WHAT THE TASK ASKS | Below are some entries. Copy each line that holds the string "containerize".

MATERIAL SHOWN |
********************

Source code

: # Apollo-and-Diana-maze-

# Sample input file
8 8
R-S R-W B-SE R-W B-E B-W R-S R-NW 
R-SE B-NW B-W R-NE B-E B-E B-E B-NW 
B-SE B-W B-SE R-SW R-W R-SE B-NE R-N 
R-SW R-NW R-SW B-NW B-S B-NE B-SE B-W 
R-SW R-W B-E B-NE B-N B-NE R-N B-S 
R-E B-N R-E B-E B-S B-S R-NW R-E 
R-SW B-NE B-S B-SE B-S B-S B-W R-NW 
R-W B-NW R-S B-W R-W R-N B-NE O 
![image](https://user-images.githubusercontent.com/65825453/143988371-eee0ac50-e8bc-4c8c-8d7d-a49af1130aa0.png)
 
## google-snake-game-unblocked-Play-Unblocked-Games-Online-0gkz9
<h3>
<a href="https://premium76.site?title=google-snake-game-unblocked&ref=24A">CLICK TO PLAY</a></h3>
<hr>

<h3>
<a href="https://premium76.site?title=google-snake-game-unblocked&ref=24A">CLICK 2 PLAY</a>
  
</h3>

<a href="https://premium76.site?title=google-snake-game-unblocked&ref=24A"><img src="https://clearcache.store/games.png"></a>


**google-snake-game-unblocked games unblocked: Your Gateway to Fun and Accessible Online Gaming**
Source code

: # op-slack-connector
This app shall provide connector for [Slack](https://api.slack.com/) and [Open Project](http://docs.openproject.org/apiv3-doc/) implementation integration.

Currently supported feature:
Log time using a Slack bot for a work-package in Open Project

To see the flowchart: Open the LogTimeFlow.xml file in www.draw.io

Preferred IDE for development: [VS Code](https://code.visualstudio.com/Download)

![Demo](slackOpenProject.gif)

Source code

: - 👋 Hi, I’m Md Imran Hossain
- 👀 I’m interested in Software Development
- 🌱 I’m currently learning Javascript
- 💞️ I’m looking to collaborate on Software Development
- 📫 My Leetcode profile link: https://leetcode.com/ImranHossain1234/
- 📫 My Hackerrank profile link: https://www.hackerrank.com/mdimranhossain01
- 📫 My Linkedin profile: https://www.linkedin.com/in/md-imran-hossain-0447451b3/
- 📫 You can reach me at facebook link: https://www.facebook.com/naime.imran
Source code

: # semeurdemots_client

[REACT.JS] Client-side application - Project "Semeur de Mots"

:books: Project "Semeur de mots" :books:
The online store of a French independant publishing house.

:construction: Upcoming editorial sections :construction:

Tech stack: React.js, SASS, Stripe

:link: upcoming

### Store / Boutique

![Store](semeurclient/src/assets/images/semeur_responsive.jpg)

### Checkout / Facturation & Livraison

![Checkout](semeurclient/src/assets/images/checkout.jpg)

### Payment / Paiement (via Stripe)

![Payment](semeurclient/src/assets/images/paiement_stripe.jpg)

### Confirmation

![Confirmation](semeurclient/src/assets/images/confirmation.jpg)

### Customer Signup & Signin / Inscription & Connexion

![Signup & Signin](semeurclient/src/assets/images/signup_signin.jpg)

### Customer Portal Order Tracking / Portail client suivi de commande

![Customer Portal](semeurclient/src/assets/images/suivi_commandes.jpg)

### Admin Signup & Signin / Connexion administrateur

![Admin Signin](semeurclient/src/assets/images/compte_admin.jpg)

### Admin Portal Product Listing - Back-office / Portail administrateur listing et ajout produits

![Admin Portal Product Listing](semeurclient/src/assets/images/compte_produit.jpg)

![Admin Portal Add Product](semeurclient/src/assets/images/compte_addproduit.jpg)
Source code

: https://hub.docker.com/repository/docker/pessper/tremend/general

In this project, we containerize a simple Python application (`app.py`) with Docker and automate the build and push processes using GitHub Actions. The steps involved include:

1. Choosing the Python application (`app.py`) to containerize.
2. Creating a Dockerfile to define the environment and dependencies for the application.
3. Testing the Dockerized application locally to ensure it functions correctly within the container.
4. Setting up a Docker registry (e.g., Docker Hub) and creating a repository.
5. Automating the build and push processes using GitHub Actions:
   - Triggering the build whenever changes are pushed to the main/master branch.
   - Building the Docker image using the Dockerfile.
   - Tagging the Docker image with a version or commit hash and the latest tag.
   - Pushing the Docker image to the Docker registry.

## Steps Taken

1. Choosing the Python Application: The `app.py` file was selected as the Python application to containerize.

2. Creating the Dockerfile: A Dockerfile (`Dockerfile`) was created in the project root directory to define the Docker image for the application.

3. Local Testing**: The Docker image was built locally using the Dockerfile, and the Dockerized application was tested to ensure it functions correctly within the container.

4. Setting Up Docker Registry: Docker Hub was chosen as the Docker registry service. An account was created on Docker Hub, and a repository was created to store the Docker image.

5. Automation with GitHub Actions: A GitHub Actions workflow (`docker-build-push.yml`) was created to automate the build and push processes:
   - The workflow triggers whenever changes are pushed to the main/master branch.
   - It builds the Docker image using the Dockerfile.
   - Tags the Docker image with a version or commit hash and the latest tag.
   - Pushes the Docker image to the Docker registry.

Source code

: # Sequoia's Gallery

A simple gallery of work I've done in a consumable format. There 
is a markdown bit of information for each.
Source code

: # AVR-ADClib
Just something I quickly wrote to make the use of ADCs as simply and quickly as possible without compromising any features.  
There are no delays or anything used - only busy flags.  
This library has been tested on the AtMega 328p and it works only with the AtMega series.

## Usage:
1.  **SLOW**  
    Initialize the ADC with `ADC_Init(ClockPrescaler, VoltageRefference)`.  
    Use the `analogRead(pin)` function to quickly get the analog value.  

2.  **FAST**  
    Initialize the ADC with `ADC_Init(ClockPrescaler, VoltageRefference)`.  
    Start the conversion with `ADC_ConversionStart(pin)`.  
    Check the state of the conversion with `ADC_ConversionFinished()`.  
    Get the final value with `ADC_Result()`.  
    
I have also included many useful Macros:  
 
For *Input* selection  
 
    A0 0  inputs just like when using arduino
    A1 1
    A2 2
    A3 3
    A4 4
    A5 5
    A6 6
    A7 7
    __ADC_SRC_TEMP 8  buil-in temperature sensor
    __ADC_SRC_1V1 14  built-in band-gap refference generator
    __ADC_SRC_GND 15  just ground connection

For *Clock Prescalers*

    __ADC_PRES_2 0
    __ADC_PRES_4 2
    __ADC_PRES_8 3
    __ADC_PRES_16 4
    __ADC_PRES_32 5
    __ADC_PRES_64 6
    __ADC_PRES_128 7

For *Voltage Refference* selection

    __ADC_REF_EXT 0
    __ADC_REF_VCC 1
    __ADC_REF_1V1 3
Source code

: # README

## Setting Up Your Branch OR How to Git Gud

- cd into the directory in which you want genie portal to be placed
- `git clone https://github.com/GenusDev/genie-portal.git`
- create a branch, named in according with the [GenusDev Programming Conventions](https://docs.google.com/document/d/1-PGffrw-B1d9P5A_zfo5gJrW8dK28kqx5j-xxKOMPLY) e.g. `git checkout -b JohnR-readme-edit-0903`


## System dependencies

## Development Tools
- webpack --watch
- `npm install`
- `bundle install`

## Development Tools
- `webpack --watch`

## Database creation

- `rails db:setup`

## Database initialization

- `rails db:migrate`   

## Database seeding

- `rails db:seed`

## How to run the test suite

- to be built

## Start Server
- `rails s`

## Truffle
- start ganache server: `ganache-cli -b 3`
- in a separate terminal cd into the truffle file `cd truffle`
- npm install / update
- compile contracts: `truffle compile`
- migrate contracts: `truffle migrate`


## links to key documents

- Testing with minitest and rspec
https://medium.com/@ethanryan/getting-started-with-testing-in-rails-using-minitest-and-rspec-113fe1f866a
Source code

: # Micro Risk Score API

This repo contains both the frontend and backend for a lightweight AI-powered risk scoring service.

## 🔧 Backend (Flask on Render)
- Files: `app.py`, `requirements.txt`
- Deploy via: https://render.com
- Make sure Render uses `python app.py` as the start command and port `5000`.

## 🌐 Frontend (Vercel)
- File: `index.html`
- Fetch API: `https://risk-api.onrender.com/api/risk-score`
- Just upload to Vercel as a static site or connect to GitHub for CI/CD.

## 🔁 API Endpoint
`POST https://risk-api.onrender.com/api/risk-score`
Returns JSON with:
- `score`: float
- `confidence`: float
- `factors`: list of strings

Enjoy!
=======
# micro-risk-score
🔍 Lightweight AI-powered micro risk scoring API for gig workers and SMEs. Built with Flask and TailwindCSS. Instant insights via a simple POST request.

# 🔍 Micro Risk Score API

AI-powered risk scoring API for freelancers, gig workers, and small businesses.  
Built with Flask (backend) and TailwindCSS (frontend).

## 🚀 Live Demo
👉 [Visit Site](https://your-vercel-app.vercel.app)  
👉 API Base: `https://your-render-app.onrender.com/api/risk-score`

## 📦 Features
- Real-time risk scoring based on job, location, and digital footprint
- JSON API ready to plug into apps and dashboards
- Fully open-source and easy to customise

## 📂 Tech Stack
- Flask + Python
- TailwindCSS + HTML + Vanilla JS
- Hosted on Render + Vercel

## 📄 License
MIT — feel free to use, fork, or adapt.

********************

RESPONSE TO THE TASK |
In this project, we containerize a simple Python application (`app.py`) with Docker and automate the build and push processes using GitHub Actions. The steps involved include:
1. Choosing the Python application (`app.py`) to containerize.
1. Choosing the Python Application: The `app.py` file was selected as the Python application to containerize.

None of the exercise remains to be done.